##### Information shown

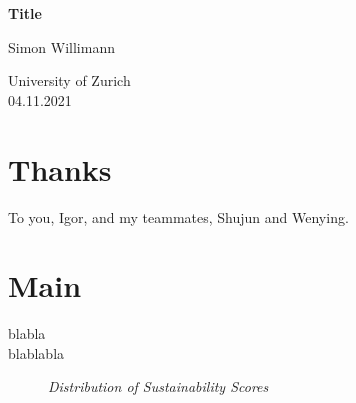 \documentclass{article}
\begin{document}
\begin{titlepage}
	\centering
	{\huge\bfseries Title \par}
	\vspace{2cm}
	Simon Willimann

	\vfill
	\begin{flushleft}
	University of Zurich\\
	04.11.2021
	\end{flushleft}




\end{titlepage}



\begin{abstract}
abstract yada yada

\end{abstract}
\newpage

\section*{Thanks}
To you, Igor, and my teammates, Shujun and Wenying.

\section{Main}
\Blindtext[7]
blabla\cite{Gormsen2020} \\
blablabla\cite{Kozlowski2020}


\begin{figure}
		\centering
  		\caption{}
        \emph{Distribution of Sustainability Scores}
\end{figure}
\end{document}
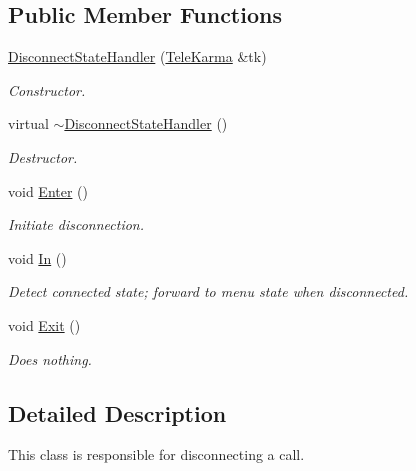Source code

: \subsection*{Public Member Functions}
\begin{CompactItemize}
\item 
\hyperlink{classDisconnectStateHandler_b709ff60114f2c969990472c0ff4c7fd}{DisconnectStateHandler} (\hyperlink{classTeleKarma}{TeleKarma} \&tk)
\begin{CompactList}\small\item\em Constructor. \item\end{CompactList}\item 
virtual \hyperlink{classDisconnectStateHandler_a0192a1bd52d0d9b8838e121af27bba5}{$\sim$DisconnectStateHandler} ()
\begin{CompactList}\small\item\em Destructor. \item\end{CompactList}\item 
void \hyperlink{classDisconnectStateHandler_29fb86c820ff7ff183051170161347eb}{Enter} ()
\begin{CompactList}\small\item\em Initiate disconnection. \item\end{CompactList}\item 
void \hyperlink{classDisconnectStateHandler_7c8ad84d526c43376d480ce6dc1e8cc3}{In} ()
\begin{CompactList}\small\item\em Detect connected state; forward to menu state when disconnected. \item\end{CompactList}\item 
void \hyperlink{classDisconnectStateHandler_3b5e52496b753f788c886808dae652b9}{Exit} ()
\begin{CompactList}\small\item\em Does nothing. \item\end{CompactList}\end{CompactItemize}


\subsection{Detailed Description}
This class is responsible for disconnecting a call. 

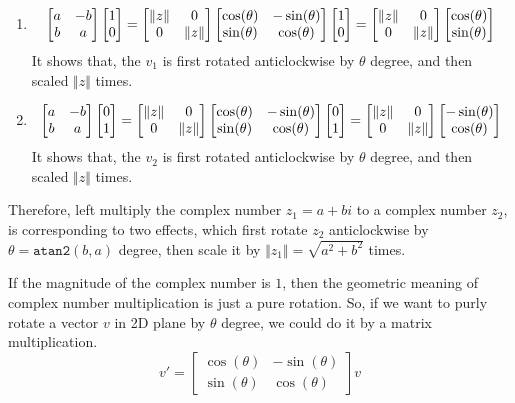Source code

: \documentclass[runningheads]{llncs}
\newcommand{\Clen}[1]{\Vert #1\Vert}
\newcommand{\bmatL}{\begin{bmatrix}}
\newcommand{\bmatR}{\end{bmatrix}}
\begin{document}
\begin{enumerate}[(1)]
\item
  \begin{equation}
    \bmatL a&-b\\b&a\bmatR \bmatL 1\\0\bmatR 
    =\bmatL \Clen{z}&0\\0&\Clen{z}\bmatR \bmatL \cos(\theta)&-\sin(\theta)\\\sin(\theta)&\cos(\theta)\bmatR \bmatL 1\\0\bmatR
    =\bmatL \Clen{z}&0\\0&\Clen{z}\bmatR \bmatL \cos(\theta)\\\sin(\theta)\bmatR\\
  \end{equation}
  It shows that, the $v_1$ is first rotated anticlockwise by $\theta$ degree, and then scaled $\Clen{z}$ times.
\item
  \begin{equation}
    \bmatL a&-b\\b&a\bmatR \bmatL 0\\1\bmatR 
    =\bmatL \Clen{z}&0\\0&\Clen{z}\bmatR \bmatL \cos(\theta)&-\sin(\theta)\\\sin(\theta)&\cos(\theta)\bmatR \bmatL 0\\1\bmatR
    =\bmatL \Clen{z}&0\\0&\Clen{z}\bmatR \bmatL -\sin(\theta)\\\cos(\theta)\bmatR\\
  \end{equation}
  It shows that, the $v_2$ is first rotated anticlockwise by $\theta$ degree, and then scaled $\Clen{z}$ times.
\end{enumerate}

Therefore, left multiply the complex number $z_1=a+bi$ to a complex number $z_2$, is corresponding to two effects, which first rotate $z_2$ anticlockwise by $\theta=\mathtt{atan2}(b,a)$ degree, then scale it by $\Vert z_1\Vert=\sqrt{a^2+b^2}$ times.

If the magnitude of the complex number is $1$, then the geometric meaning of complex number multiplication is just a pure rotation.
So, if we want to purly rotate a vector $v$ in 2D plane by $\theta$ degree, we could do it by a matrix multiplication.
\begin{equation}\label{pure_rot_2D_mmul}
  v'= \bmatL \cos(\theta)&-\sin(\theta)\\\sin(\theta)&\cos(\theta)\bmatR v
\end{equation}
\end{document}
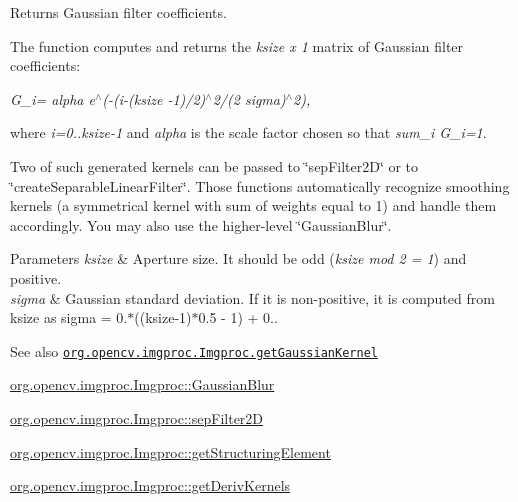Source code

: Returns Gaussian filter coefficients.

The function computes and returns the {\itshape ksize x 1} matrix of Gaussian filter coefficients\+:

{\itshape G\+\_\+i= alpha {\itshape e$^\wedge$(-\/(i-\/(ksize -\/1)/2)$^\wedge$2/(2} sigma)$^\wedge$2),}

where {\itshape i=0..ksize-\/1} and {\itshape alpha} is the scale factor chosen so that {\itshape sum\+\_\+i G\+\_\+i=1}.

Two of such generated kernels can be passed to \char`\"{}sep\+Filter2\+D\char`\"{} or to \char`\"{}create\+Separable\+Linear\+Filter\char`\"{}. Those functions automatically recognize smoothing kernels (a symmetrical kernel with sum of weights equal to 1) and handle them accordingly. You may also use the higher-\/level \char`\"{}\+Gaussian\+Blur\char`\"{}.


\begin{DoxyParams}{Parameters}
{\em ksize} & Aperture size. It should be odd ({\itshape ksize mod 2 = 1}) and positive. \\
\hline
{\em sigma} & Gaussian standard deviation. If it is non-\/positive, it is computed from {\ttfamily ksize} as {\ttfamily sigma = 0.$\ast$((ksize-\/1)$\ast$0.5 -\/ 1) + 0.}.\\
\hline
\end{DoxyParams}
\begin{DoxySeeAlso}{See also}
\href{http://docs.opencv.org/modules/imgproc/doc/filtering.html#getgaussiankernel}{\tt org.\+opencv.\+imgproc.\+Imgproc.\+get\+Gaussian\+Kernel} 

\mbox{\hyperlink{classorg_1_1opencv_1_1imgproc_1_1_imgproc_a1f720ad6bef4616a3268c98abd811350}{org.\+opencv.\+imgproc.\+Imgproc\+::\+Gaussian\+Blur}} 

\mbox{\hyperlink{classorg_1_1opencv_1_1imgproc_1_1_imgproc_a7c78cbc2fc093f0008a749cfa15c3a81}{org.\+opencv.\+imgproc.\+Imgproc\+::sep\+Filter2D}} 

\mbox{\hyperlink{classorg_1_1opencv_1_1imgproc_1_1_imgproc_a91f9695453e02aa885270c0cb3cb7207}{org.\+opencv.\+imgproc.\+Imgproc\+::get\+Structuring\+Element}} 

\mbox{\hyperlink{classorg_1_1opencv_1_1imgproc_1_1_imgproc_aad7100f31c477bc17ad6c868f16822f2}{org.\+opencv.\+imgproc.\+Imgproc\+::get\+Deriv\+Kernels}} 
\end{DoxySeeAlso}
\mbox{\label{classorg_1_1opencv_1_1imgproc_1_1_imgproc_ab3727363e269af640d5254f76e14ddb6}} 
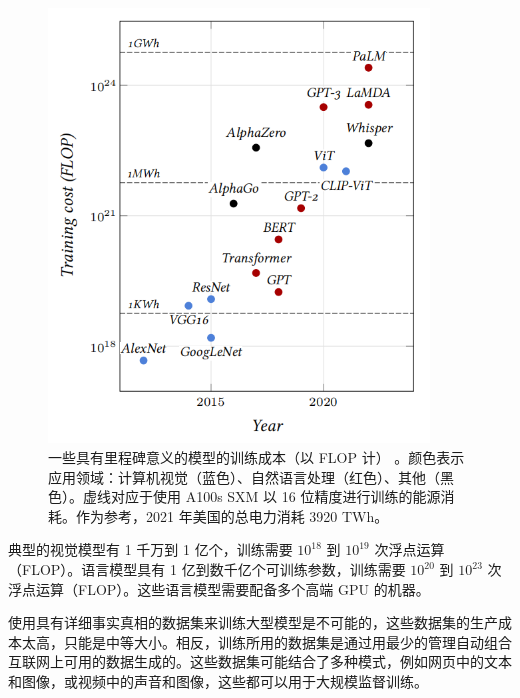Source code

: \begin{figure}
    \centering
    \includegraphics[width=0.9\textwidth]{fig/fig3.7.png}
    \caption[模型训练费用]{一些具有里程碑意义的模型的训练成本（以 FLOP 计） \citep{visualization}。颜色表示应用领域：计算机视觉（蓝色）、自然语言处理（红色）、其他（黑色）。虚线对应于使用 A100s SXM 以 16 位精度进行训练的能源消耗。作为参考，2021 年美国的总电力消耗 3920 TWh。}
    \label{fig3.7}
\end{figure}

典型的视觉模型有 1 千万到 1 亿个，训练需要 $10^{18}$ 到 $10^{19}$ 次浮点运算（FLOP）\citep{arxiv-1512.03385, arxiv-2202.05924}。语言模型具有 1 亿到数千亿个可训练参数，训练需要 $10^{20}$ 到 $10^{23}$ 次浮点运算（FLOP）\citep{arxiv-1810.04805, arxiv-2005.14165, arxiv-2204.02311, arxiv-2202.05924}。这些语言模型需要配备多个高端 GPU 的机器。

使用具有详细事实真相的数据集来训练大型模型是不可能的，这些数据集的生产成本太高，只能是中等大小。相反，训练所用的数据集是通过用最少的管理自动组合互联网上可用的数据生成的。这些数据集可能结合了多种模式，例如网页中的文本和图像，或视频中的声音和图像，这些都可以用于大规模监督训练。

##########

Task to carry out:
Check every line of the entries above for the word "that" and report how many lines contain it, giving the number only.

Result below:
3